▶ [EXERCISE AIM]: Every record that follows needs to be written out again, exactly.

Stored items from a collection
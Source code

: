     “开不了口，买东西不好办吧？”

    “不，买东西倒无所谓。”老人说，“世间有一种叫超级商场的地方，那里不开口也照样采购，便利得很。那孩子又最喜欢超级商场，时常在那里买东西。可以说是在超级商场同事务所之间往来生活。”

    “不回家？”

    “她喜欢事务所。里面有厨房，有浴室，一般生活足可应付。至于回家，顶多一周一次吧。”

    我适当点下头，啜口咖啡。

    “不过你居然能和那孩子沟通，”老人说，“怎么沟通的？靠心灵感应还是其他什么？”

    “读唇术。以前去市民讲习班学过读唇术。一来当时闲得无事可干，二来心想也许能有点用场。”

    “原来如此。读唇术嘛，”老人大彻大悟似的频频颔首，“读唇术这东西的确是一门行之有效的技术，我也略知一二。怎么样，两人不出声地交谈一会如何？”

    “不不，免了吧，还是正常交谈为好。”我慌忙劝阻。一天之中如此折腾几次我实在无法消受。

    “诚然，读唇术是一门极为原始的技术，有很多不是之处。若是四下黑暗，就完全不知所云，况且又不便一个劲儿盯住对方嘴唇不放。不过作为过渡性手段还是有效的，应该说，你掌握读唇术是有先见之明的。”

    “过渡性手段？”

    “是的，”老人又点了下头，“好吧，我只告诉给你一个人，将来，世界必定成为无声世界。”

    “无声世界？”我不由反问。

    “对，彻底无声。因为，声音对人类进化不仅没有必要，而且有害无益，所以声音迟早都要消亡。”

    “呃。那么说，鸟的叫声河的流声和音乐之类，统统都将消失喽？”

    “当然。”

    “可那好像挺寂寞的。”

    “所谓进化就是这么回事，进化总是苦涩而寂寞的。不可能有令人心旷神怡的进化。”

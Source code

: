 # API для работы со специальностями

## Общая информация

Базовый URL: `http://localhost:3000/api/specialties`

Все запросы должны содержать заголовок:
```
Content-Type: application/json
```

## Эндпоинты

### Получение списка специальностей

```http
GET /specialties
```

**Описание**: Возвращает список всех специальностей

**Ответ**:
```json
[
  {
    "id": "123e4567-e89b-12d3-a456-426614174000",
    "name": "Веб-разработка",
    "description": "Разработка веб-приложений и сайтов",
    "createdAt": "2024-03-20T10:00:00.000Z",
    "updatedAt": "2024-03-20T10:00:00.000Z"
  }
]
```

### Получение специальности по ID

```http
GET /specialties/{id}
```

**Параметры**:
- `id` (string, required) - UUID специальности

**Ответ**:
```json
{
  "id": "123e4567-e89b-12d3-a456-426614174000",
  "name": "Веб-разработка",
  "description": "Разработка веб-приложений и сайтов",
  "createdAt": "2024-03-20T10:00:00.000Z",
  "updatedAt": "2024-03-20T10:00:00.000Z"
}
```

▶ [ANSWER BOX]:
Source code

:     “开不了口，买东西不好办吧？”

    “不，买东西倒无所谓。”老人说，“世间有一种叫超级商场的地方，那里不开口也照样采购，便利得很。那孩子又最喜欢超级商场，时常在那里买东西。可以说是在超级商场同事务所之间往来生活。”

    “不回家？”

    “她喜欢事务所。里面有厨房，有浴室，一般生活足可应付。至于回家，顶多一周一次吧。”

    我适当点下头，啜口咖啡。

    “不过你居然能和那孩子沟通，”老人说，“怎么沟通的？靠心灵感应还是其他什么？”

    “读唇术。以前去市民讲习班学过读唇术。一来当时闲得无事可干，二来心想也许能有点用场。”

    “原来如此。读唇术嘛，”老人大彻大悟似的频频颔首，“读唇术这东西的确是一门行之有效的技术，我也略知一二。怎么样，两人不出声地交谈一会如何？”

    “不不，免了吧，还是正常交谈为好。”我慌忙劝阻。一天之中如此折腾几次我实在无法消受。

    “诚然，读唇术是一门极为原始的技术，有很多不是之处。若是四下黑暗，就完全不知所云，况且又不便一个劲儿盯住对方嘴唇不放。不过作为过渡性手段还是有效的，应该说，你掌握读唇术是有先见之明的。”

    “过渡性手段？”

    “是的，”老人又点了下头，“好吧，我只告诉给你一个人，将来，世界必定成为无声世界。”

    “无声世界？”我不由反问。

    “对，彻底无声。因为，声音对人类进化不仅没有必要，而且有害无益，所以声音迟早都要消亡。”

    “呃。那么说，鸟的叫声河的流声和音乐之类，统统都将消失喽？”

    “当然。”

    “可那好像挺寂寞的。”

    “所谓进化就是这么回事，进化总是苦涩而寂寞的。不可能有令人心旷神怡的进化。”

Source code

: # API для работы со специальностями

## Общая информация

Базовый URL: `http://localhost:3000/api/specialties`

Все запросы должны содержать заголовок:
```
Content-Type: application/json
```

## Эндпоинты

### Получение списка специальностей

```http
GET /specialties
```

**Описание**: Возвращает список всех специальностей

**Ответ**:
```json
[
  {
    "id": "123e4567-e89b-12d3-a456-426614174000",
    "name": "Веб-разработка",
    "description": "Разработка веб-приложений и сайтов",
    "createdAt": "2024-03-20T10:00:00.000Z",
    "updatedAt": "2024-03-20T10:00:00.000Z"
  }
]
```

### Получение специальности по ID

```http
GET /specialties/{id}
```

**Параметры**:
- `id` (string, required) - UUID специальности

**Ответ**:
```json
{
  "id": "123e4567-e89b-12d3-a456-426614174000",
  "name": "Веб-разработка",
  "description": "Разработка веб-приложений и сайтов",
  "createdAt": "2024-03-20T10:00:00.000Z",
  "updatedAt": "2024-03-20T10:00:00.000Z"
}
```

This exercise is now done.